Material to process:
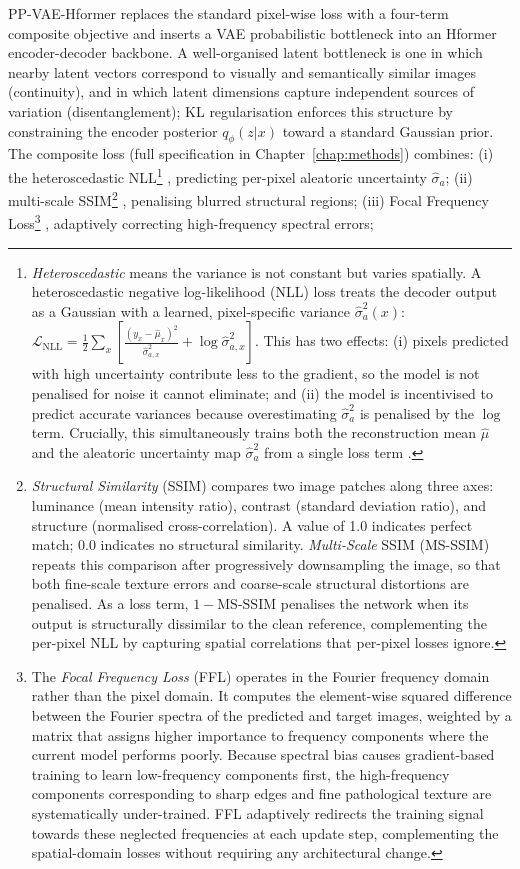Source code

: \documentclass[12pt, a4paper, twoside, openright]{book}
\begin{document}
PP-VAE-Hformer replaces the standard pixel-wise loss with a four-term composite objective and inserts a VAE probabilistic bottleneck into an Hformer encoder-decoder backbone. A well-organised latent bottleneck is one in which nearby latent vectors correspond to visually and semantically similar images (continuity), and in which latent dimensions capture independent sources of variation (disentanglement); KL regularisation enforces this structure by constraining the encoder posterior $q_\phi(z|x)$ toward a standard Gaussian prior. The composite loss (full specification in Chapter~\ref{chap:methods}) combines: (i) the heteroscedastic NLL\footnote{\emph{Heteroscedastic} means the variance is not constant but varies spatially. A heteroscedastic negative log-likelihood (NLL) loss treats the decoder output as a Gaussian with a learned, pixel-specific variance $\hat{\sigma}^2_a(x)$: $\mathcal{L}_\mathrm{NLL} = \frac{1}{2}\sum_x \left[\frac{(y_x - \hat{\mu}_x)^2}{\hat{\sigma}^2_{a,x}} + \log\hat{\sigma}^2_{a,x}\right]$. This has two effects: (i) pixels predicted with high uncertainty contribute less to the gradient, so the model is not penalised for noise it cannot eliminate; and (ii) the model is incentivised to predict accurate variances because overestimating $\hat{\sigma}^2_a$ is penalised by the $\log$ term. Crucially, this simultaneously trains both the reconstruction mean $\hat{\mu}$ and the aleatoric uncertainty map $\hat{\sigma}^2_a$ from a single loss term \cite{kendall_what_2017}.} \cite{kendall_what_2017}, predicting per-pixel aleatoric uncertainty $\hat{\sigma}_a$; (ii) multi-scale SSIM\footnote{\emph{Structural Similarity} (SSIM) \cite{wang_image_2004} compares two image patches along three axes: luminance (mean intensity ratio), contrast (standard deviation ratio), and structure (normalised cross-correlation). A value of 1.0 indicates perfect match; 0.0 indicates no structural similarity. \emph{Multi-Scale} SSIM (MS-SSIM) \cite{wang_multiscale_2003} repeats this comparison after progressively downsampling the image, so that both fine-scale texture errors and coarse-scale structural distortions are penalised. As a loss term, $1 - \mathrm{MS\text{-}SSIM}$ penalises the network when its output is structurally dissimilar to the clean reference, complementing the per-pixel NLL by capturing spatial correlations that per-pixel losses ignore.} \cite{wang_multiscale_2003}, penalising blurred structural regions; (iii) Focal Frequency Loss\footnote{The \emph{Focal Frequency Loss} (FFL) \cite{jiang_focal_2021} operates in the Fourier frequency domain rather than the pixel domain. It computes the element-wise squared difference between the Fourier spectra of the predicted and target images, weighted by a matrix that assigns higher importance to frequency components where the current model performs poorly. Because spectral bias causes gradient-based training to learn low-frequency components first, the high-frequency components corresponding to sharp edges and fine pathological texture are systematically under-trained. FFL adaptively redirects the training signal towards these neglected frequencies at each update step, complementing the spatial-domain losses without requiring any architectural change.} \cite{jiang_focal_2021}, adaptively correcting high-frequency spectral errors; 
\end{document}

Exercise details:
When printing the entries, leave out the images and keep everything else exact.

Answer below:
Source code

: \documentclass[12pt, a4paper, twoside, openright]{book}
\begin{document}
PP-VAE-Hformer replaces the standard pixel-wise loss with a four-term composite objective and inserts a VAE probabilistic bottleneck into an Hformer encoder-decoder backbone. A well-organised latent bottleneck is one in which nearby latent vectors correspond to visually and semantically similar images (continuity), and in which latent dimensions capture independent sources of variation (disentanglement); KL regularisation enforces this structure by constraining the encoder posterior $q_\phi(z|x)$ toward a standard Gaussian prior. The composite loss (full specification in Chapter~\ref{chap:methods}) combines: (i) the heteroscedastic NLL\footnote{\emph{Heteroscedastic} means the variance is not constant but varies spatially. A heteroscedastic negative log-likelihood (NLL) loss treats the decoder output as a Gaussian with a learned, pixel-specific variance $\hat{\sigma}^2_a(x)$: $\mathcal{L}_\mathrm{NLL} = \frac{1}{2}\sum_x \left[\frac{(y_x - \hat{\mu}_x)^2}{\hat{\sigma}^2_{a,x}} + \log\hat{\sigma}^2_{a,x}\right]$. This has two effects: (i) pixels predicted with high uncertainty contribute less to the gradient, so the model is not penalised for noise it cannot eliminate; and (ii) the model is incentivised to predict accurate variances because overestimating $\hat{\sigma}^2_a$ is penalised by the $\log$ term. Crucially, this simultaneously trains both the reconstruction mean $\hat{\mu}$ and the aleatoric uncertainty map $\hat{\sigma}^2_a$ from a single loss term \cite{kendall_what_2017}.} \cite{kendall_what_2017}, predicting per-pixel aleatoric uncertainty $\hat{\sigma}_a$; (ii) multi-scale SSIM\footnote{\emph{Structural Similarity} (SSIM) \cite{wang_image_2004} compares two image patches along three axes: luminance (mean intensity ratio), contrast (standard deviation ratio), and structure (normalised cross-correlation). A value of 1.0 indicates perfect match; 0.0 indicates no structural similarity. \emph{Multi-Scale} SSIM (MS-SSIM) \cite{wang_multiscale_2003} repeats this comparison after progressively downsampling the image, so that both fine-scale texture errors and coarse-scale structural distortions are penalised. As a loss term, $1 - \mathrm{MS\text{-}SSIM}$ penalises the network when its output is structurally dissimilar to the clean reference, complementing the per-pixel NLL by capturing spatial correlations that per-pixel losses ignore.} \cite{wang_multiscale_2003}, penalising blurred structural regions; (iii) Focal Frequency Loss\footnote{The \emph{Focal Frequency Loss} (FFL) \cite{jiang_focal_2021} operates in the Fourier frequency domain rather than the pixel domain. It computes the element-wise squared difference between the Fourier spectra of the predicted and target images, weighted by a matrix that assigns higher importance to frequency components where the current model performs poorly. Because spectral bias causes gradient-based training to learn low-frequency components first, the high-frequency components corresponding to sharp edges and fine pathological texture are systematically under-trained. FFL adaptively redirects the training signal towards these neglected frequencies at each update step, complementing the spatial-domain losses without requiring any architectural change.} \cite{jiang_focal_2021}, adaptively correcting high-frequency spectral errors; 
\end{document}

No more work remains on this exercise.